- Problem
Please give an exact transcription of the records shown below.

- Records provided
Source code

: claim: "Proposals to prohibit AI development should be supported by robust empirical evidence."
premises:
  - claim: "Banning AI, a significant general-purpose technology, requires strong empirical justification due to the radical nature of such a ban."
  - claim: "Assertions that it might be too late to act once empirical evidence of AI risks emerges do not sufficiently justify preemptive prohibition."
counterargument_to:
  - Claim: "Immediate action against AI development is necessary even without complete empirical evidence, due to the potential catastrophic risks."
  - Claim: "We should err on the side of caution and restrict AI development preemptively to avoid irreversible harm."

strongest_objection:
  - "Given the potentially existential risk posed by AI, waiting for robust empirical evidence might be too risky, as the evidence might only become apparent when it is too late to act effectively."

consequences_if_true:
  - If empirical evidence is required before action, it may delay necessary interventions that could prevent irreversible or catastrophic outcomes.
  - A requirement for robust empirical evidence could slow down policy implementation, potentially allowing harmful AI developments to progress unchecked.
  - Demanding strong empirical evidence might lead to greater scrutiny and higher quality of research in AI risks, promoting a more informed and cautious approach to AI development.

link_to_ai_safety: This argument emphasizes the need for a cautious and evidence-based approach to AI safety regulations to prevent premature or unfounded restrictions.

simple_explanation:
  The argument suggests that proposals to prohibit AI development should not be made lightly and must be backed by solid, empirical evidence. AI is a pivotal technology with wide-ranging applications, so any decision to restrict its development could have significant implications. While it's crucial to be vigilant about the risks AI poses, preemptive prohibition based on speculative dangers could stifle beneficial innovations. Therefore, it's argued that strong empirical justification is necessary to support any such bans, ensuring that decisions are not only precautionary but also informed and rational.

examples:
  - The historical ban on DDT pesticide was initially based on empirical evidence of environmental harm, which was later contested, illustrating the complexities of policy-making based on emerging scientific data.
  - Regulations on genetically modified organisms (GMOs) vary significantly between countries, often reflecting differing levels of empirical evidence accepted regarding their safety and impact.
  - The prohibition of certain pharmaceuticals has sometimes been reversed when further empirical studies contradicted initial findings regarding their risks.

- Task answer
Source code

: claim: "Proposals to prohibit AI development should be supported by robust empirical evidence."
premises:
  - claim: "Banning AI, a significant general-purpose technology, requires strong empirical justification due to the radical nature of such a ban."
  - claim: "Assertions that it might be too late to act once empirical evidence of AI risks emerges do not sufficiently justify preemptive prohibition."
counterargument_to:
  - Claim: "Immediate action against AI development is necessary even without complete empirical evidence, due to the potential catastrophic risks."
  - Claim: "We should err on the side of caution and restrict AI development preemptively to avoid irreversible harm."

strongest_objection:
  - "Given the potentially existential risk posed by AI, waiting for robust empirical evidence might be too risky, as the evidence might only become apparent when it is too late to act effectively."

consequences_if_true:
  - If empirical evidence is required before action, it may delay necessary interventions that could prevent irreversible or catastrophic outcomes.
  - A requirement for robust empirical evidence could slow down policy implementation, potentially allowing harmful AI developments to progress unchecked.
  - Demanding strong empirical evidence might lead to greater scrutiny and higher quality of research in AI risks, promoting a more informed and cautious approach to AI development.

link_to_ai_safety: This argument emphasizes the need for a cautious and evidence-based approach to AI safety regulations to prevent premature or unfounded restrictions.

simple_explanation:
  The argument suggests that proposals to prohibit AI development should not be made lightly and must be backed by solid, empirical evidence. AI is a pivotal technology with wide-ranging applications, so any decision to restrict its development could have significant implications. While it's crucial to be vigilant about the risks AI poses, preemptive prohibition based on speculative dangers could stifle beneficial innovations. Therefore, it's argued that strong empirical justification is necessary to support any such bans, ensuring that decisions are not only precautionary but also informed and rational.

examples:
  - The historical ban on DDT pesticide was initially based on empirical evidence of environmental harm, which was later contested, illustrating the complexities of policy-making based on emerging scientific data.
  - Regulations on genetically modified organisms (GMOs) vary significantly between countries, often reflecting differing levels of empirical evidence accepted regarding their safety and impact.
  - The prohibition of certain pharmaceuticals has sometimes been reversed when further empirical studies contradicted initial findings regarding their risks.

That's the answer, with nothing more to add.